La vulgata, in genere, definisce gli “intellettuali” – specie i filosofi – come dei soggetti poco inclini alle cose pratiche. Eppure, quando si parla di poca praticità della filosofia, non si tratta solo di una cecità degli inesperti: proprio tra gli addetti ai lavori, e ahinoi tra i più famosi, vi sono coloro che non fanno che avallare questa tesi. Dichiarare di non poter conoscere nulla, è implicitamente proclamare il totale fallimento del proprio operato. Non si può che rabbrividire di fronte al quadro accademico a cui tutti i giorni tocca far fronte. Quadro che è stato dipinto minuziosamente da Francesco Pietrobelli, nel suo articolo La malattia umanistica.
Giovanni Gentile, ne La riforma dell’educazione, ammonisce così:
« Ritengo anch'io che l'esperienza sia la pietra di paragone di ogni nostro pensiero, filosofia compresa.
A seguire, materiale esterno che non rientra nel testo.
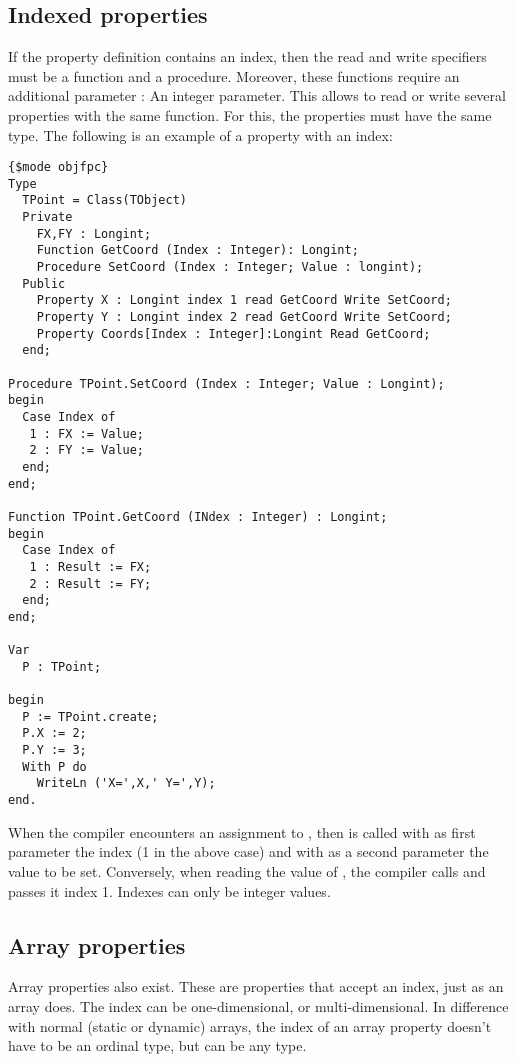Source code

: \subsection{Indexed properties}
If the property definition contains an index,  then the read and write
specifiers must be a function and a procedure. Moreover, these functions
require an additional parameter : An integer parameter. This allows to read
or write several properties with the same function. For this, the properties
must have the same type.
The following is an example of a property with an index:
\begin{verbatim}
{$mode objfpc}
Type 
  TPoint = Class(TObject)
  Private
    FX,FY : Longint;
    Function GetCoord (Index : Integer): Longint;
    Procedure SetCoord (Index : Integer; Value : longint);
  Public
    Property X : Longint index 1 read GetCoord Write SetCoord;
    Property Y : Longint index 2 read GetCoord Write SetCoord;
    Property Coords[Index : Integer]:Longint Read GetCoord;
  end;

Procedure TPoint.SetCoord (Index : Integer; Value : Longint);
begin
  Case Index of
   1 : FX := Value;
   2 : FY := Value;
  end;
end;

Function TPoint.GetCoord (INdex : Integer) : Longint;
begin
  Case Index of
   1 : Result := FX;
   2 : Result := FY;
  end;
end;

Var 
  P : TPoint;

begin
  P := TPoint.create;
  P.X := 2;
  P.Y := 3;
  With P do
    WriteLn ('X=',X,' Y=',Y);
end.
\end{verbatim}
When the compiler encounters an assignment to , then 
is called with as first parameter the index (1 in the above case) and with
as a second parameter the value to be set.
Conversely, when reading the value of , the compiler calls
 and passes it index 1.
Indexes can only be integer values.

\subsection{Array properties}
Array properties also exist. These are properties that accept an
index, just as an array does. The index can be one-dimensional, or multi-dimensional.
In difference with normal (static or dynamic) arrays, the index of an array property 
doesn't have to be an ordinal type, but can be any type.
Ma non bisogna scambiare per la nostra esperienza il primo fantoccio che si prenda giuoco della nostra immaginazione. Anche dell'esperienza, non se ne può parlare se non dopo essersene fatto un concetto; ed ognuno infatti ne parla riferendosi per l'appunto, ed esclusivamente, a quel concetto che gli è riuscito di formarsene. »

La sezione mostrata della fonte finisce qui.